Take each line from the entries that holds "partial" and copy it out.

### Records to use
+++
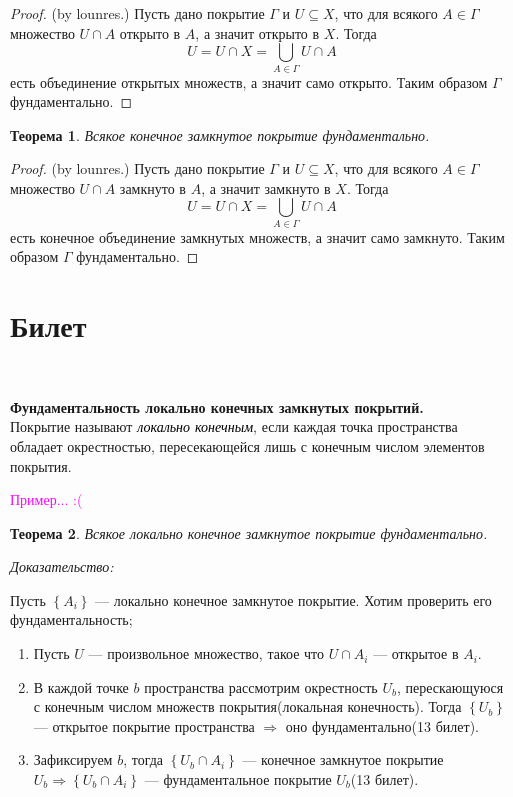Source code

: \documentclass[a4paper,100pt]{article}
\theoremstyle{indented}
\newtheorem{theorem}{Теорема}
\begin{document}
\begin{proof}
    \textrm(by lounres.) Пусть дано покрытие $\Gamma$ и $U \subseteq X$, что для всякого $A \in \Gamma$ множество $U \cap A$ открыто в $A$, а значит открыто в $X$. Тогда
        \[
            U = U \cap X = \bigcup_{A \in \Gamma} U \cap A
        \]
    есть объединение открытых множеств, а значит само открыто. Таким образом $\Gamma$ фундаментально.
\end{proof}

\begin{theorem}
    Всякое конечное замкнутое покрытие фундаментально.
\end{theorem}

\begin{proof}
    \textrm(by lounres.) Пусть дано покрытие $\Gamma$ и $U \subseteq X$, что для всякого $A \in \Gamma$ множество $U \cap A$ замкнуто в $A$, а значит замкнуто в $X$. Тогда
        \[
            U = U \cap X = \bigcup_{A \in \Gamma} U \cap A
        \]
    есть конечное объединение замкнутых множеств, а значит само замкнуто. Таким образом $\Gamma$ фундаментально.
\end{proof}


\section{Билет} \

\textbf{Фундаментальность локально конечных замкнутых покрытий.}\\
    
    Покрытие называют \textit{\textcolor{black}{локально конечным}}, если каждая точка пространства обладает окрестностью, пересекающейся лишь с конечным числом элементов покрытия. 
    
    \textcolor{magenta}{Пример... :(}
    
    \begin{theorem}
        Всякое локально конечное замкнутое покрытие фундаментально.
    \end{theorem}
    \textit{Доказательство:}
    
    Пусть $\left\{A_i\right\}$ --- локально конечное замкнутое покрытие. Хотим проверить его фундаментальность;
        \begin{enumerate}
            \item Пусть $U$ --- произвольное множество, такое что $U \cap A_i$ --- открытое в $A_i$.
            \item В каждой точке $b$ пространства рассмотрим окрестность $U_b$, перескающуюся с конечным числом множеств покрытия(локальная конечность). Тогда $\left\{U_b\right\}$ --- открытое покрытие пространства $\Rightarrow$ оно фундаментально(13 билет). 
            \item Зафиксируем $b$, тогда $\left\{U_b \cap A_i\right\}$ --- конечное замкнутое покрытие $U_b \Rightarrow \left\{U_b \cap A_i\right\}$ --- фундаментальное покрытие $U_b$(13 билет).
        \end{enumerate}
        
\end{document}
+++
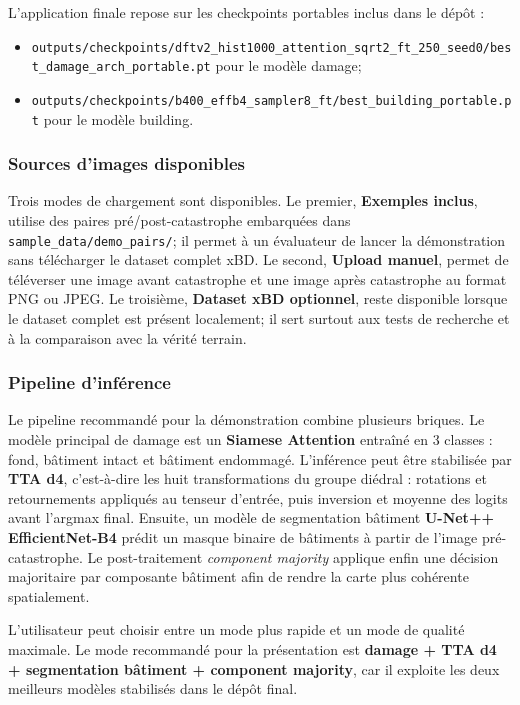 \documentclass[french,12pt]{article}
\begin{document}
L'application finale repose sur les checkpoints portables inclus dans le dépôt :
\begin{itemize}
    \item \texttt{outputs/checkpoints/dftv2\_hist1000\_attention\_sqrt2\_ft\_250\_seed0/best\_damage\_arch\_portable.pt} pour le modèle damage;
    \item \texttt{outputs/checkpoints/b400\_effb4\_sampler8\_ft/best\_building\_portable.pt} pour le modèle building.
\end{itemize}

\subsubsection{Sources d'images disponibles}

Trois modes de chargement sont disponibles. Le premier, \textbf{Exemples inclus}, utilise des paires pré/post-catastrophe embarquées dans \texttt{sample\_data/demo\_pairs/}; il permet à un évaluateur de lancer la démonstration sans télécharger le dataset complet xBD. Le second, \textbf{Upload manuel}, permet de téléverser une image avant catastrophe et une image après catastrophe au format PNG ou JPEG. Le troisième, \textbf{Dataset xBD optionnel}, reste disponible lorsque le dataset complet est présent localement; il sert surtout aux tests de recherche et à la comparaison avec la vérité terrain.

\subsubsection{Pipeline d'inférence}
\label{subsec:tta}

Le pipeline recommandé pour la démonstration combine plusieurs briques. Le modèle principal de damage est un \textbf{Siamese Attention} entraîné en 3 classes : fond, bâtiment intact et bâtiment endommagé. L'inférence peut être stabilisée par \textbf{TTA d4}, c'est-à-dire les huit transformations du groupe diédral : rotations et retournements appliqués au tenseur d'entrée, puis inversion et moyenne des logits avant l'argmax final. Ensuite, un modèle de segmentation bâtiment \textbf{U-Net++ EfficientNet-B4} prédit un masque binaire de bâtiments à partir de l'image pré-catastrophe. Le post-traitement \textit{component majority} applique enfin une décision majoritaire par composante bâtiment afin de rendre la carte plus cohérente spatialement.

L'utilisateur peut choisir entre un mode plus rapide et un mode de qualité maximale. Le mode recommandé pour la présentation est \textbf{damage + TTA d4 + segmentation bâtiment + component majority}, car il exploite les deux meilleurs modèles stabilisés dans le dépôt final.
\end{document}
+++
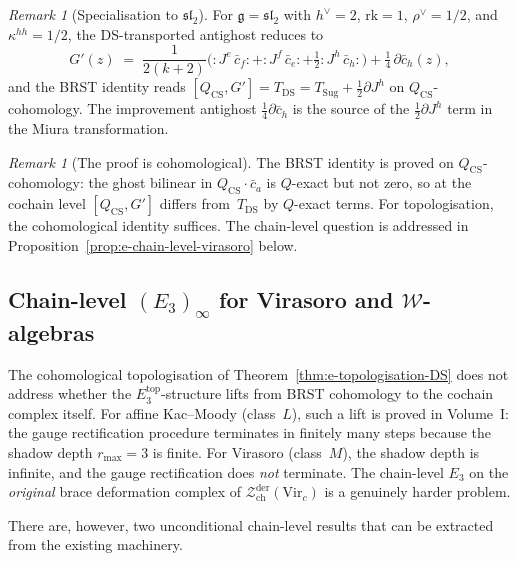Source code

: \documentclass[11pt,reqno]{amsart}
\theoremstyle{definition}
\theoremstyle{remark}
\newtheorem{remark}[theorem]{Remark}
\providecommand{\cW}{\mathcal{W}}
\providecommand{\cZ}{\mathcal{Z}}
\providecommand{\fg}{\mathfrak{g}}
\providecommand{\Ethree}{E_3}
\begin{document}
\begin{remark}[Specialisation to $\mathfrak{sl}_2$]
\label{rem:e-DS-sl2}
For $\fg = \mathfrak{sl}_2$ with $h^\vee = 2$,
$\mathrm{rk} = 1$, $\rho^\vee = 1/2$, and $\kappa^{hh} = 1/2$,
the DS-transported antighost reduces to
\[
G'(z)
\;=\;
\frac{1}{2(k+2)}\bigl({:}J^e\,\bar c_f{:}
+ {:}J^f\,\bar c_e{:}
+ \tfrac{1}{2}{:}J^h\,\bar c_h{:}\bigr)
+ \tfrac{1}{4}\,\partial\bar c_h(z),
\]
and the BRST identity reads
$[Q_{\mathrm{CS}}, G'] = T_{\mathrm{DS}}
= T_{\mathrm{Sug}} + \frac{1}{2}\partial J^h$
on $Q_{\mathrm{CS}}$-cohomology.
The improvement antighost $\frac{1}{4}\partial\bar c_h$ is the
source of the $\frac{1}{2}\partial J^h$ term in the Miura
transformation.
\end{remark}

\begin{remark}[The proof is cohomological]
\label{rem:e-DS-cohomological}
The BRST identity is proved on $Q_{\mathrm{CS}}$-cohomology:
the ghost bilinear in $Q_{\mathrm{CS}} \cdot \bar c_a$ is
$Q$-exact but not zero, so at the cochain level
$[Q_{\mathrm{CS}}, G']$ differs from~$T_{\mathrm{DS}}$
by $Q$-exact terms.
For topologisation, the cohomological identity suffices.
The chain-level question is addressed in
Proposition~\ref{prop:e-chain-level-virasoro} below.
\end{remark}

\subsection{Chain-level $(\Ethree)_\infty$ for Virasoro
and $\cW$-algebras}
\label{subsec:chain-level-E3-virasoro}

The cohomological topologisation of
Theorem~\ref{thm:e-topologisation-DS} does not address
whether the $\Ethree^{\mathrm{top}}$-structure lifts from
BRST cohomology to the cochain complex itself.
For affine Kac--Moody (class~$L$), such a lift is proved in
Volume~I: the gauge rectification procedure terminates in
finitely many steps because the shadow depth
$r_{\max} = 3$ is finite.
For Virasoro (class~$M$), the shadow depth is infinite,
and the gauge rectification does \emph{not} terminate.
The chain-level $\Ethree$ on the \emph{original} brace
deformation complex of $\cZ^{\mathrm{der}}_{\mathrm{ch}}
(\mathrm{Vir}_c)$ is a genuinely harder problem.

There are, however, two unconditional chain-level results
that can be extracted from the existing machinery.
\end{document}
+++
### Solution for this problem
+ \tfrac{1}{4}\,\partial\bar c_h(z),
= T_{\mathrm{Sug}} + \frac{1}{2}\partial J^h$
The improvement antighost $\frac{1}{4}\partial\bar c_h$ is the
source of the $\frac{1}{2}\partial J^h$ term in the Miura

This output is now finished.